Im übrigen sind Bedenken gegen die Zulässigkeit des Antrags in der Hauptsache nicht ersichtlich.
4. Die Voraussetzung, daß der Antrag in der Hauptsache nicht offensichtlich unbegründet erscheinen darf, kann im vorliegenden Fall ungeprüft bleiben. Denn der schwere Nachteil im Sinne von § 32 Abs. 1 BVerfGG, den es im Wege des Erlasses einer einstweiligen Anordnung abzuwehren gilt, besteht hier schon darin, daß die Antragstellerin den ihr zur Wahrnehmung ihrer Rechte als Abgeordnete des Thüringer Landtags durch Art. 80 Abs. 1 Nr. 3 ThürVerf i.V.m. §§ 11 Nr. 3, 38 ff.
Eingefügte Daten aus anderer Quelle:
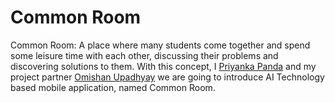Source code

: # Common Room
Common Room: A place where many students come together and spend some leisure time with each other, discussing their problems and discovering solutions to them.
With this concept, I [Priyanka Panda](https://github.com/PriyankaPanda1) and my project partner [Omishan Upadhyay](https://github.com/OmishanOS247) we are going to introduce AI Technology based mobile application, named Common Room.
ThürVerfGHG eröffneten Rechtsweg zum Thüringer Verfassungsgerichtshof zwar gegenwärtig möglicherweise schon beschreiten, effektiven Rechtsschutz aber wegen der noch ausstehenden Ernennung und Vereidigung der - bereits gewählten - Richter dort noch nicht finden kann. In dieser Lage bleibt es dem an sich zuständigen, in Kürze seine Tätigkeit aufnehmenden Verfassungsgerichtshof des Freistaats Thüringen überlassen, eine etwaige Erfolgsaussicht des Antrags am Maßstab des Landesverfassungsrechts zu beurteilen. Da jedenfalls bis zu dem Zeitpunkt, zu dem die Antragstellerin beim Thüringer Verfassungsgerichtshof Rechtsschutz finden kann, ein überwiegendes Interesse des Antragsgegners daran, in den Besitz von Informationen über eine etwaige Zusammenarbeit der Antragstellerin mit dem Mfs/AfNS zu gelangen, nicht erkennbar ist, war die einstweilige Anordnung, wie aus dem Tenor ersichtlich, zu erlassen.